[[ RECORDED DATA open ]]

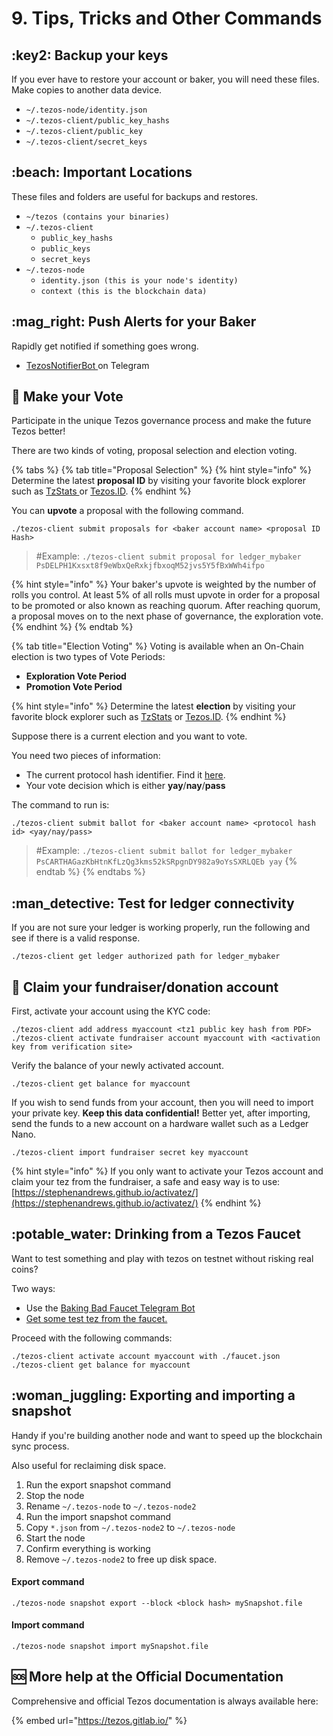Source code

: # 9. Tips, Tricks and Other Commands

## :key2: Backup your keys

If you ever have to restore your account or baker, you will need these files. Make copies to another data device.

* `~/.tezos-node/identity.json`
* `~/.tezos-client/public_key_hashs`
* `~/.tezos-client/public_key`
* `~/.tezos-client/secret_keys`

## :beach: Important Locations

These files and folders are useful for backups and restores.

* `~/tezos (contains your binaries)`
* `~/.tezos-client`
  * `public_key_hashs`
  * `public_keys`
  * `secret_keys`
* `~/.tezos-node`
  * `identity.json (this is your node's identity)`
  * `context (this is the blockchain data)`

## :mag\_right: Push Alerts for your Baker

Rapidly get notified if something goes wrong.

* [TezosNotifierBot ](https://t.me/TezosNotifierBot)on Telegram

## :hotel: Make your Vote

Participate in the unique Tezos governance process and make the future Tezos better!

There are two kinds of voting, proposal selection and election voting.&#x20;

{% tabs %}
{% tab title="Proposal Selection" %}
{% hint style="info" %}
Determine the latest **proposal ID** by visiting your favorite block explorer such as [TzStats ](https://tzstats.com/election/head)or [Tezos.ID](https://tezos.id/proposals).
{% endhint %}

You can **upvote** a proposal with the following command.&#x20;

```
./tezos-client submit proposals for <baker account name> <proposal ID Hash>
```

> \#Example: `./tezos-client submit proposal for ledger_mybaker  PsDELPH1Kxsxt8f9eWbxQeRxkjfbxoqM52jvs5Y5fBxWWh4ifpo`

{% hint style="info" %}
Your baker's upvote is weighted by the number of rolls you control. At least 5% of all rolls must upvote in order for a proposal to be promoted or also known as reaching quorum. After reaching quorum, a proposal moves on to the next phase of governance, the exploration vote.
{% endhint %}
{% endtab %}

{% tab title="Election Voting" %}
Voting is available when an On-Chain election is two types of Vote Periods:

* **Exploration Vote Period**
* **Promotion Vote Period**

{% hint style="info" %}
Determine the latest **election** by visiting your favorite block explorer such as [TzStats](https://tzstats.com/election/head) or [Tezos.ID](https://tezos.id/voting-periods).
{% endhint %}

Suppose there is a current election and you want to vote.

You need two pieces of information:

* The current protocol hash identifier. Find it [here](https://tezos.id/protocols).
* Your vote decision which is either **yay**/**nay**/**pass**

The command to run is:

```
./tezos-client submit ballot for <baker account name> <protocol hash id> <yay/nay/pass>
```

> \#Example: `./tezos-client submit ballot for ledger_mybaker PsCARTHAGazKbHtnKfLzQg3kms52kSRpgnDY982a9oYsSXRLQEb yay`
{% endtab %}
{% endtabs %}

## :man\_detective: Test for ledger connectivity

If you are not sure your ledger is working properly, run the following and see if there is a valid response.

```
./tezos-client get ledger authorized path for ledger_mybaker
```

## :lollipop: Claim your fundraiser/donation account

First, activate your account using the KYC code:

```
./tezos-client add address myaccount <tz1 public key hash from PDF>
./tezos-client activate fundraiser account myaccount with <activation key from verification site>
```

Verify the balance of your newly activated account.

```
./tezos-client get balance for myaccount
```

If you wish to send funds from your account, then you will need to import your private key. **Keep this data confidential!** Better yet, after importing, send the funds to a new account on a hardware wallet such as a Ledger Nano.

```
./tezos-client import fundraiser secret key myaccount
```

{% hint style="info" %}
If you only want to activate your Tezos account and claim your tez from the fundraiser, a safe and easy way is to use: [https://stephenandrews.github.io/activatez/](https://stephenandrews.github.io/activatez/)
{% endhint %}

## :potable\_water: Drinking from a Tezos Faucet

Want to test something and play with tezos on testnet without risking real coins?

Two ways:

* Use the [Baking Bad Faucet Telegram Bot](https://t.me/tezos\_faucet\_bot)
* [Get some test tez from the faucet.](https://faucet.tzalpha.net)

Proceed with the following commands:

```
./tezos-client activate account myaccount with ./faucet.json
./tezos-client get balance for myaccount
```

## :woman\_juggling: Exporting and importing a snapshot

Handy if you're building another node and want to speed up the blockchain sync process.

Also useful for reclaiming disk space.&#x20;

1. Run the export snapshot command
2. Stop the node
3. Rename `~/.tezos-node` to `~/.tezos-node2`
4. Run the import snapshot command
5. Copy `*.json` from `~/.tezos-node2` to `~/.tezos-node`
6. Start the node
7. Confirm everything is working
8. Remove `~/.tezos-node2` to free up disk space.

#### Export command

```
./tezos-node snapshot export --block <block hash> mySnapshot.file
```

#### Import command

```
./tezos-node snapshot import mySnapshot.file
```

## :sos: More help at the Official Documentation

Comprehensive and official Tezos documentation is always available here:

{% embed url="https://tezos.gitlab.io/" %}

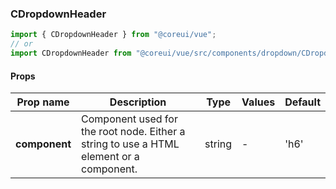 ### CDropdownHeader

```jsx
import { CDropdownHeader } from "@coreui/vue";
// or
import CDropdownHeader from "@coreui/vue/src/components/dropdown/CDropdownHeader";
```

#### Props

| Prop name     | Description                                                                             | Type   | Values | Default |
| ------------- | --------------------------------------------------------------------------------------- | ------ | ------ | ------- |
| **component** | Component used for the root node. Either a string to use a HTML element or a component. | string | -      | 'h6'    |
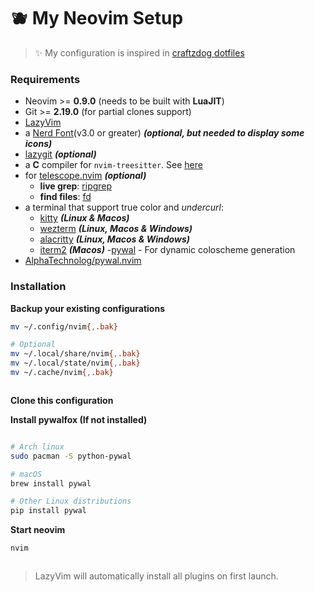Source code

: # 🫐 My Neovim Setup

> ✨ My configuration is inspired in [craftzdog dotfiles](https://github.com/craftzdog/dotfiles-public)

### Requirements

- Neovim >= **0.9.0** (needs to be built with **LuaJIT**)
- Git >= **2.19.0** (for partial clones support)
- [LazyVim](https://www.lazyvim.org/)
- a [Nerd Font](https://www.nerdfonts.com/)(v3.0 or greater) **_(optional, but needed to display some icons)_**
- [lazygit](https://github.com/jesseduffield/lazygit) **_(optional)_**
- a **C** compiler for `nvim-treesitter`. See [here](https://github.com/nvim-treesitter/nvim-treesitter#requirements)
- for [telescope.nvim](https://github.com/nvim-telescope/telescope.nvim) **_(optional)_**
  - **live grep**: [ripgrep](https://github.com/BurntSushi/ripgrep)
  - **find files**: [fd](https://github.com/sharkdp/fd)
- a terminal that support true color and *undercurl*:
  - [kitty](https://github.com/kovidgoyal/kitty) **_(Linux & Macos)_**
  - [wezterm](https://github.com/wez/wezterm) **_(Linux, Macos & Windows)_**
  - [alacritty](https://github.com/alacritty/alacritty) **_(Linux, Macos & Windows)_**
  - [iterm2](https://iterm2.com/) **_(Macos)_**
-[pywal](https://github.com/dylanaraps/pywal) - For dynamic coloscheme generation
- [AlphaTechnolog/pywal.nvim](https://github.com/AlphaTechnolog/pywal.nvim)

### Installation

**Backup your existing configurations**

```bash
mv ~/.config/nvim{,.bak}

# Optional
mv ~/.local/share/nvim{,.bak}
mv ~/.local/state/nvim{,.bak}
mv ~/.cache/nvim{,.bak}
```
```
```

**Clone this configuration**

**Install pywalfox (If not installed)**
```bash

# Arch linux
sudo pacman -S python-pywal

# macOS
brew install pywal

# Other Linux distributions
pip install pywal
```

**Start neovim**
```bash
nvim
```
```
```

> LazyVim will automatically install all plugins on first launch.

[[ RECORDED DATA closed ]]

> **WORK REQUIRED**: Show the lines of the records above that mention "from".

> **TASK RESPONSE**:
./tezos-client add address myaccount <tz1 public key hash from PDF>
./tezos-client activate fundraiser account myaccount with <activation key from verification site>
If you wish to send funds from your account, then you will need to import your private key. **Keep this data confidential!** Better yet, after importing, send the funds to a new account on a hardware wallet such as a Ledger Nano.
If you only want to activate your Tezos account and claim your tez from the fundraiser, a safe and easy way is to use: [https://stephenandrews.github.io/activatez/](https://stephenandrews.github.io/activatez/)
## :potable\_water: Drinking from a Tezos Faucet
* [Get some test tez from the faucet.](https://faucet.tzalpha.net)
5. Copy `*.json` from `~/.tezos-node2` to `~/.tezos-node`
import { CDropdownHeader } from "@coreui/vue";
import CDropdownHeader from "@coreui/vue/src/components/dropdown/CDropdownHeader";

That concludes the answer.